Alto’s Odyssey Review

Desert at sunset, ancient, exotic and mysterious. Nothing disturbs its absolute peace as the huge red sun descends in slow-motion behind the rugged mountains seen in the misty distance. Suddenly, someone rushes down the dunes lighting fast, bounces off the surface of a huge rock, then makes a daring backflip, with something resembling a long red scarf fluttering proudly at its wake. A mirage? No, that’s just Alto, a hero of the Alto’s Adventure, riding the pristine desert sands in search of another thrilling adventure.

If you’ve already played Alto’s Adventure, a critically acclaimed title by Snowman that almost miraculously managed to instill new life in a stale endless runner formula, then you must be quite familiar with this and similar scenes, with the obvious fact that now the setting is completely changed. And not only that, but it’s intentionally located in a place that’s a totally opposite of snow-capped landscapes we knew and loved from the previous game. It is apparent that llama-herding Alto and his friends couldn’t resist the lure of the desert. As developers from Team Alto explained, this drastic change of scenery is a result of their wish to make their characters leave their comfort zone, broaden their horizon and outgrow their old selves. However, there’s more to it than meets the eye. Just as in the previous game, this was also an extremely personal project for all members of the team. For instance, one of them moved from Vancouver to Toronto, and that profound feeling of displacement, as well as the reimagining of concepts of family and home, were neatly incorporated in Alto’s Odyssey. The outcome is a title that, in a way, fatefully follows the concept of the original, but at the same time expands it in a completely new direction.

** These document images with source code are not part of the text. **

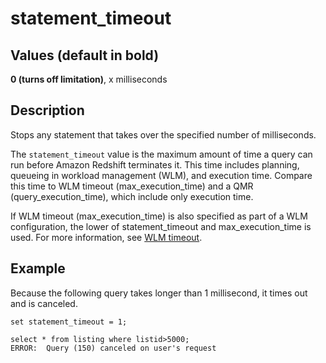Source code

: # statement\_timeout<a name="r_statement_timeout"></a>

## Values \(default in bold\)<a name="r_statement_timeout-values"></a>

 **0 \(turns off limitation\)**, x milliseconds

## Description<a name="r_statement_timeout-description"></a>

Stops any statement that takes over the specified number of milliseconds\.

The `statement_timeout` value is the maximum amount of time a query can run before Amazon Redshift terminates it\. This time includes planning, queueing in workload management \(WLM\), and execution time\. Compare this time to WLM timeout \(max\_execution\_time\) and a QMR \(query\_execution\_time\), which include only execution time\.

If WLM timeout \(max\_execution\_time\) is also specified as part of a WLM configuration, the lower of statement\_timeout and max\_execution\_time is used\. For more information, see [WLM timeout](cm-c-defining-query-queues.md#wlm-timeout)\.

## Example<a name="r_statement_timeout-example"></a>

Because the following query takes longer than 1 millisecond, it times out and is canceled\.

```
set statement_timeout = 1;

select * from listing where listid>5000;
ERROR:  Query (150) canceled on user's request
```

At its core, the game is pretty much the same as Alto’s Adventure: you’ll play as one of the adventurous snowboarders who now try to conquer the arid sand-swept desert landscapes. There are still goals (180 of them to be precise) to keep you additionally entertained and to make the whole experience more challenging. The game mechanics remained the same, with the realistic feeling of speed and movement, dynamic weather, stunning randomly generated sceneries and beautiful interchanging day-night cycles that were the hallmark of the first Alto game. You’ll still constantly chain combos, and if you’re successful your scarf will grow as an indication that you’re doing things the right way – when you start slacking, the scarf will gradually reduce in size. However, Alto’s Odyssey also offers much that is new in comparison to the original game.

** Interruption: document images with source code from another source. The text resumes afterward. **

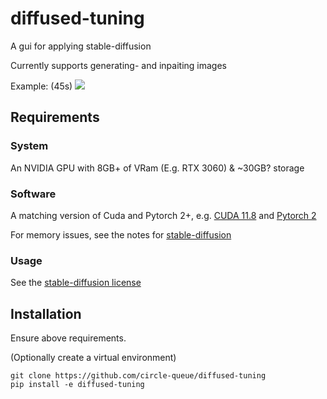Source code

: # diffused-tuning
A gui for applying stable-diffusion

Currently supports generating- and inpaiting images

Example: (45s)
![](https://github.com/circle-queue/diffused-tuning/blob/main/example.gif?raw=true)

## Requirements
### System
An NVIDIA GPU with 8GB+ of VRam (E.g. RTX 3060) & ~30GB? storage

### Software
A matching version of Cuda and Pytorch 2+, e.g. [CUDA 11.8](https://developer.nvidia.com/cuda-11-8-0-download-archive) and [Pytorch 2](https://pytorch.org/get-started/locally/)

For memory issues, see the notes for [stable-diffusion](https://huggingface.co/stabilityai/stable-diffusion-2)

### Usage
See the [stable-diffusion license](https://github.com/CompVis/stable-diffusion/blob/main/LICENSE)

## Installation
Ensure above requirements.

(Optionally create a virtual environment)

```
git clone https://github.com/circle-queue/diffused-tuning
pip install -e diffused-tuning
```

First of all, there is a new playable character which you can take on a ride down the hot desert sands. In addition to Alto, Maya, Paz, Izel and Felipe the lama, we now have Sumara, a native of the desert and initiate in its mysteries. If you’ve played Alto before you know that each of these characters has its pros and cons when it comes to snowboarding (or, in this case, sandboarding). Alto, the first character you’ll get to play, is a good all-around sandboarder, Maya flips faster than other characters, but takes more time to build momentum, burly Paz is initially slower than the others and has a rather clumsy backflip, but when he finally gets going, he becomes unstoppable, etc. However, the newcomer Sumara (which unlocks at level 51) is particularly interesting because she’s specially equipped for the desert conditions – she flips quickly and even seems to possess the power to appease the annoying lemurs since they won’t bother her during the ride.

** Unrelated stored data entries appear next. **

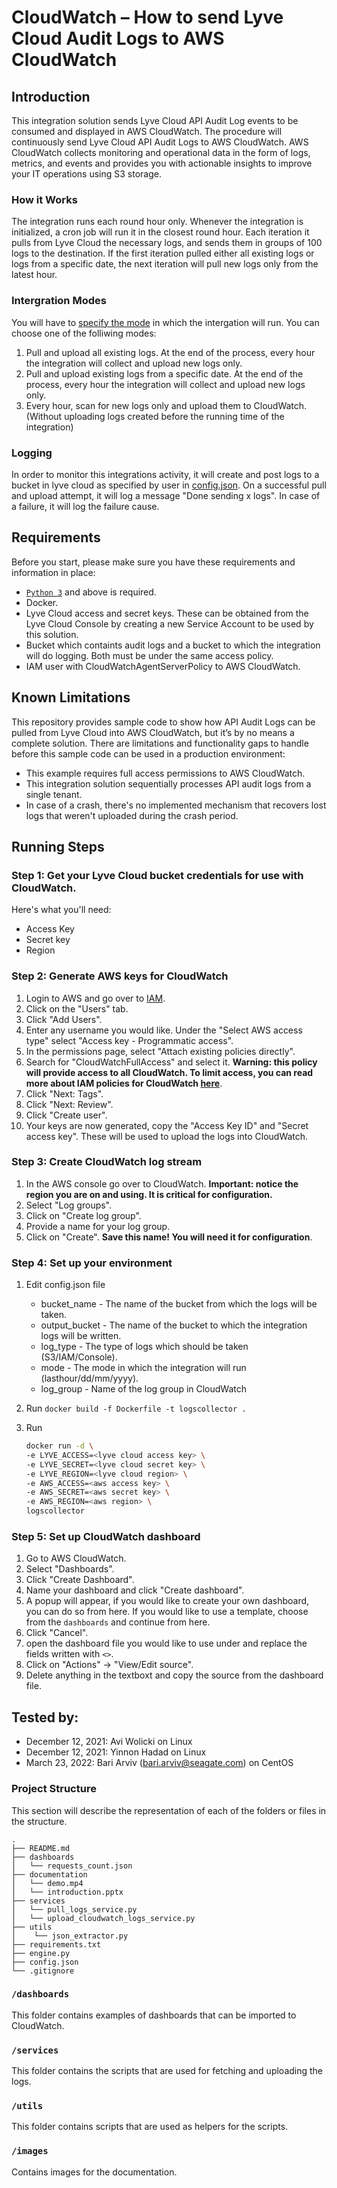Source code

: # CloudWatch – How to send Lyve Cloud Audit Logs to AWS CloudWatch


## Introduction
This integration solution sends Lyve Cloud API Audit Log events to be consumed and displayed in AWS CloudWatch.
The procedure will continuously send Lyve Cloud API Audit Logs to AWS CloudWatch. AWS CloudWatch collects monitoring and operational data in the form of logs, metrics, and events and provides you with actionable insights to improve your IT operations using S3 storage.

### How it Works
The integration runs each round hour only. Whenever the integration is initialized, a cron job will run it in the closest round hour.
Each iteration it pulls from Lyve Cloud the necessary logs, and sends them in groups of 100 logs to the destination.
If the first iteration pulled either all existing logs or logs from a specific date, the next iteration will pull new logs only from the latest hour.


### Intergration Modes
You will have to [specify the mode](#step-4-set-up-your-environment) in which the intergation will run. You can choose one of the folliwing modes:
1. Pull and upload all existing logs. At the end of the process, every hour the integration will collect and upload new logs only.
2. Pull and upload existing logs from a specific date. At the end of the process, every hour the integration will collect and upload new logs only.
3. Every hour, scan for new logs only and upload them to CloudWatch. (Without uploading logs created before the running time of the integration)

### Logging
In order to monitor this integrations activity, it will create and post logs to a bucket in lyve cloud as specified by user in [config.json](#step-4-set-up-your-environment). On a successful pull and upload attempt, it will log a message "Done sending x logs". In case of a failure, it will log the failure cause. 

## Requirements
Before you start, please make sure you have these requirements and information in place:
* [`Python 3`](https://www.python.org/downloads/) and above is required.
* Docker.
* Lyve Cloud access and secret keys. These can be obtained from the Lyve Cloud Console by creating a new Service Account to be used by this solution.
* Bucket which containts audit logs and a bucket to which the integration will do logging. Both must be under the same access policy.
* IAM user with CloudWatchAgentServerPolicy to AWS CloudWatch.

## Known Limitations
This repository provides sample code to show how API Audit Logs can be pulled from Lyve Cloud into AWS CloudWatch, but it’s by no means a complete solution. 
There are limitations and functionality gaps to handle before this sample code can be used in a production environment:
* This example requires full access permissions to AWS CloudWatch.
* This integration solution sequentially processes API audit logs from a single tenant.
* In case of a crash, there's no implemented mechanism that recovers lost logs that weren't uploaded during the crash period.

## Running Steps
### Step 1: Get your Lyve Cloud bucket credentials for use with CloudWatch.
Here's what you'll need:
* Access Key
* Secret key
* Region

### Step 2: Generate AWS keys for CloudWatch
1. Login to AWS and go over to [IAM](https://console.aws.amazon.com/iamv2/home).
2. Click on the "Users" tab.
3. Click "Add Users".
4. Enter any username you would like. Under the "Select AWS access type" select "Access key - Programmatic access".
5. In the permissions page, select "Attach existing policies directly".
6. Search for "CloudWatchFullAccess" and select it. **Warning: this policy will provide access to all CloudWatch. To limit access, you can read more about IAM policies for CloudWatch [here](https://docs.aws.amazon.com/AmazonCloudWatch/latest/monitoring/iam-identity-based-access-control-cw.html)**.
7. Click "Next: Tags".
8. Click "Next: Review".
9. Click "Create user".
10. Your keys are now generated, copy the "Access Key ID" and "Secret access key". These will be used to upload the logs into CloudWatch.

### Step 3: Create CloudWatch log stream
1. In the AWS console go over to CloudWatch. **Important: notice the region you are on and using. It is critical for configuration.**
2. Select "Log groups".
3. Click on "Create log group".
4. Provide a name for your log group.
5. Click on "Create". **Save this name! You will need it for configuration**.

### Step 4: Set up your environment
1. Edit config.json file
    * bucket_name - The name of the bucket from which the logs will be taken.
    * output_bucket - The name of the bucket to which the integration logs will be written.
    * log_type - The type of logs which should be taken (S3/IAM/Console).
    * mode - The mode in which the integration will run (lasthour/dd/mm/yyyy).
    * log_group - Name of the log group in CloudWatch

2. Run `docker build -f Dockerfile -t logscollector .`
3. Run
      ```bash
   docker run -d \
	-e LYVE_ACCESS=<lyve cloud access key> \
	-e LYVE_SECRET=<lyve cloud secret key> \
	-e LYVE_REGION=<lyve cloud region> \
	-e AWS_ACCESS=<aws access key> \
	-e AWS_SECRET=<aws secret key> \
	-e AWS_REGION=<aws region> \
 	logscollector
      ```

### Step 5: Set up CloudWatch dashboard
1. Go to AWS CloudWatch.
2. Select "Dashboards".
3. Click "Create Dashboard".
4. Name your dashboard and click "Create dashboard".
5. A popup will appear, if you would like to create your own dashboard, you can do so from here. If you would like to use a template, choose from the `dashboards` and continue from here.
6. Click "Cancel".
7. open the dashboard file you would like to use under and replace the fields written with `<>`.
8. Click on "Actions" -> "View/Edit source".
9. Delete anything in the textboxt and copy the source from the dashboard file.

## Tested by:
* December 12, 2021: Avi Wolicki on Linux
* December 12, 2021: Yinnon Hadad on Linux
* March 23, 2022: Bari Arviv (bari.arviv@seagate.com) on CentOS

### Project Structure

This section will describe the representation of each of the folders or files in the structure.
```
.
├── README.md
├── dashboards
│   └── requests_count.json
├── documentation
│   └── demo.mp4
│   └── introduction.pptx
├── services
│   └── pull_logs_service.py
│   └── upload_cloudwatch_logs_service.py
├── utils
│    └── json_extractor.py
├── requirements.txt
├── engine.py
├── config.json
└── .gitignore
```

### `/dashboards`
This folder contains examples of dashboards that can be imported to CloudWatch.

### `/services`
This folder contains the scripts that are used for fetching and uploading the logs.

### `/utils`
This folder contains scripts that are used as helpers for the scripts.

### `/images`
Contains images for the documentation.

And, while we’re on the topic of pesky lemurs, the little troublemakers are basically here to substitute those grumpy elders from the first Alto game, so do try to backflip your way out of trouble when you run into some of them, lest they’ll interrupt your perfect combo. There are many new location-specific surfaces suitable for different tricks, such as desert rocks which you can use for wall rides. They won’t only be useful for showing off your spectacular sandboarding skills, but also to traverse chasms and other obstacles.

Of course, although your sandboarding adventure won’t be without is excitements, a feeling that prevails throughout the game is a supreme sense of serenity and freedom. Much more than just another endless runner, wonderful Alto’s Odyssey will help you loosen up, relax and find your inner Zen.

Alto's Odyssey Review



Much more than just another endless runner, wonderful Alto’s Odyssey will help you loosen up, relax and find your inner Zen.